How to block bootkits in windows

On Patch Tuesday in May 2023, Microsoft released a corrective update which fixes a major security bug. The problem was widely exploited by BlackLotus, a malware that bypasses Secure Boot defenses and loads at system startup bypassing the guards at VBS (Virtualization-based Security), BitLocker e Defender.

The security of Windows startup phasewhen protected with Secure Boot enabled, has a close link to the exclusions database: Secure Boot DBX o Database eXclusion it is a security feature that prevents any unauthorized software or software not digitally signed by a trusted certificate authority from launching. Contains a list of all digital signatures trusted by the operating system and is used at system startup to verify the integrity of software that is loaded.

To prevent the establishment of bootkit like BlackLotus, Microsoft has updated the UEFI-side revocation list detailing the intervention in the CVE-2023-24932 flaw bulletin and in the support article KB5025885.

However, the Redmond company also wanted to publish a guide for blocking bootkits explaining that Secure Boot DBX already contains the references to the components that UEFI must neutralize but the database is limited in terms of storage space as it is located on the Flash memory of the firmware. For this reason, the list of revoche DBX o UEFI can only contain a limited number of occurrences.

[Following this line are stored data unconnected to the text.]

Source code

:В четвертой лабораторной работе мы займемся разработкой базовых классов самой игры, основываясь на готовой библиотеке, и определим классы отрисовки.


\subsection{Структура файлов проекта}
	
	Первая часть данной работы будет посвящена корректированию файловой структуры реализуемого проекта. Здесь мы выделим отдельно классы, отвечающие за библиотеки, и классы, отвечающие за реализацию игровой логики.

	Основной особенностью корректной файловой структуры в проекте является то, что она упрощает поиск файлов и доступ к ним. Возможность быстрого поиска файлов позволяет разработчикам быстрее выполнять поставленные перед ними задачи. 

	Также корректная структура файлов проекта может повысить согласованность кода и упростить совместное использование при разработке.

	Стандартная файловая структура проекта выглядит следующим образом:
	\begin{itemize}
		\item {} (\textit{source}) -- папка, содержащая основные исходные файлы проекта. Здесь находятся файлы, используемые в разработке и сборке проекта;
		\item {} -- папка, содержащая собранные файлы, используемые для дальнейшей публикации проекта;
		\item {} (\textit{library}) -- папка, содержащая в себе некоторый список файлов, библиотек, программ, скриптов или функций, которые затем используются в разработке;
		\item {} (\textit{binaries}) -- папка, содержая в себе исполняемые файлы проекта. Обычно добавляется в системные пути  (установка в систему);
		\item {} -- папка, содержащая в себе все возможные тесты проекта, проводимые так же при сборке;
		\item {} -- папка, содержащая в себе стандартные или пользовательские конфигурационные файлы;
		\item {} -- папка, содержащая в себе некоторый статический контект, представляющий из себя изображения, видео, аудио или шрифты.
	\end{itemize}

Microsoft therefore recommends using the policy Windows Defender Application Control (WDAC)available on Windows 10 and Windows 11: if on the one hand, in fact, the corrective update released in May 2023 solves the most serious problem, on the other, a possible attacker with administrative privileges or physical access to the device, can run the rollback (revert to a previous version) del boot manager or boot manager by nullifying the recently released patch.

In document KB5027455, Microsoft engineers also review this scenario and provide guidance on how to protect your system.